## Task to complete:
Return every line of the entries that includes the word "Credit".

## Dataset records:

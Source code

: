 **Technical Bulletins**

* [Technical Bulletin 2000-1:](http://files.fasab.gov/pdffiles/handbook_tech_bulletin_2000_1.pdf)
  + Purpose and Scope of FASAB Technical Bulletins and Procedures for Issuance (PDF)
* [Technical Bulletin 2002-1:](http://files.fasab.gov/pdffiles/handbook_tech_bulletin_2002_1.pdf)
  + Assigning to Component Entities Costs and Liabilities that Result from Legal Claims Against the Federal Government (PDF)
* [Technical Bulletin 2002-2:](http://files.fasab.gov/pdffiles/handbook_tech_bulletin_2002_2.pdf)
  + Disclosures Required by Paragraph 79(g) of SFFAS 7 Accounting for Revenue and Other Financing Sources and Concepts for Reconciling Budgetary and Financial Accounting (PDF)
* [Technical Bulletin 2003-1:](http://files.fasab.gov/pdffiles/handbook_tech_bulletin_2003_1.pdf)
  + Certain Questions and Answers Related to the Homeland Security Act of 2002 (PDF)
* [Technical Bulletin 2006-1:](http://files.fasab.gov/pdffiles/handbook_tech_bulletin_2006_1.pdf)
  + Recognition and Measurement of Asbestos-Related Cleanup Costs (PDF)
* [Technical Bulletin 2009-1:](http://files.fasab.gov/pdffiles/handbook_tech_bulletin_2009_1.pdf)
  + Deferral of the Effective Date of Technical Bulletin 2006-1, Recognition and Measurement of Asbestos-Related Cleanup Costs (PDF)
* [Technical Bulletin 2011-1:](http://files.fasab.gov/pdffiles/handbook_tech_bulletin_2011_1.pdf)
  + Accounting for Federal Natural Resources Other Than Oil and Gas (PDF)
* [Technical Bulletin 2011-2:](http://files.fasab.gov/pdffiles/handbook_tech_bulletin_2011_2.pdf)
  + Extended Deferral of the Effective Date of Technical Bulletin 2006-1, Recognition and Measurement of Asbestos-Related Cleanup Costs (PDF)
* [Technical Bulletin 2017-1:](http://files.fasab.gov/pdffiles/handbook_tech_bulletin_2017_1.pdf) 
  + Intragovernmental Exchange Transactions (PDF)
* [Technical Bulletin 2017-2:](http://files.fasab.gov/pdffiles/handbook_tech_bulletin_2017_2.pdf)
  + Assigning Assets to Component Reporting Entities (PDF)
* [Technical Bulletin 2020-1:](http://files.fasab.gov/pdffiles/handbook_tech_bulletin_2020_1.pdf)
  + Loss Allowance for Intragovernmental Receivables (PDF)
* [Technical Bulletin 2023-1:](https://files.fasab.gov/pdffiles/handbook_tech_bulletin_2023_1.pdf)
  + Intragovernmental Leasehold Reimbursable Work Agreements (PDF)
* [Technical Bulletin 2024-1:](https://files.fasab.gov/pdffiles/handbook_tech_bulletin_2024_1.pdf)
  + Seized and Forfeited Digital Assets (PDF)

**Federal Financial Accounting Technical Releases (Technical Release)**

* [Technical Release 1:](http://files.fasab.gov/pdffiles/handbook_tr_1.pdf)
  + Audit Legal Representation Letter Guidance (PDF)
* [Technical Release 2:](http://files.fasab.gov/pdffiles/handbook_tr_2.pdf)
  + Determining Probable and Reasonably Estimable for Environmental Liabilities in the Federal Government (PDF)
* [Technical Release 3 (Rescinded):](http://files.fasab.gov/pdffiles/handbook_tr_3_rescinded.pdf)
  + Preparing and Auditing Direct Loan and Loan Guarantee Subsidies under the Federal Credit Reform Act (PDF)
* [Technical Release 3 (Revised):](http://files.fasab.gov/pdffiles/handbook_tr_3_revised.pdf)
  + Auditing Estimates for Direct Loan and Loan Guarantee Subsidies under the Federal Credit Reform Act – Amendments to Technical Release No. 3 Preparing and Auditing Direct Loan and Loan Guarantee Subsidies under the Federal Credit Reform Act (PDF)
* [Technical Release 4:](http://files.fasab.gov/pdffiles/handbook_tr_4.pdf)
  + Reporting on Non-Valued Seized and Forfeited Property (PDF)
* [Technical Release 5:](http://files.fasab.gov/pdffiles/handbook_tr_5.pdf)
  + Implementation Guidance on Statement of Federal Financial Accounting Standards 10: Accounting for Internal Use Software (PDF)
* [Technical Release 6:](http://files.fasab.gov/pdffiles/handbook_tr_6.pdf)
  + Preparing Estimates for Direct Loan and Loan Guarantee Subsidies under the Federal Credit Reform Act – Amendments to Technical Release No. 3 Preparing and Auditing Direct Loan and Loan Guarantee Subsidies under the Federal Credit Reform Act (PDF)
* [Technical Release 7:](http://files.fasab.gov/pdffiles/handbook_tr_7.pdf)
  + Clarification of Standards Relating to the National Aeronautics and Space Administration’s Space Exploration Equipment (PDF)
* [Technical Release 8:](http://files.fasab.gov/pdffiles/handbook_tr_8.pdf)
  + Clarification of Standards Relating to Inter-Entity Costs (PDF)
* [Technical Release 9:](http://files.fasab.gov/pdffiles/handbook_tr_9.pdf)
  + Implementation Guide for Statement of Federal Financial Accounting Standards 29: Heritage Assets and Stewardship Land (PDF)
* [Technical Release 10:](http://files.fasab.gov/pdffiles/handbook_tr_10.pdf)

## Answer section:
  + Preparing and Auditing Direct Loan and Loan Guarantee Subsidies under the Federal Credit Reform Act (PDF)
  + Auditing Estimates for Direct Loan and Loan Guarantee Subsidies under the Federal Credit Reform Act – Amendments to Technical Release No. 3 Preparing and Auditing Direct Loan and Loan Guarantee Subsidies under the Federal Credit Reform Act (PDF)
  + Preparing Estimates for Direct Loan and Loan Guarantee Subsidies under the Federal Credit Reform Act – Amendments to Technical Release No. 3 Preparing and Auditing Direct Loan and Loan Guarantee Subsidies under the Federal Credit Reform Act (PDF)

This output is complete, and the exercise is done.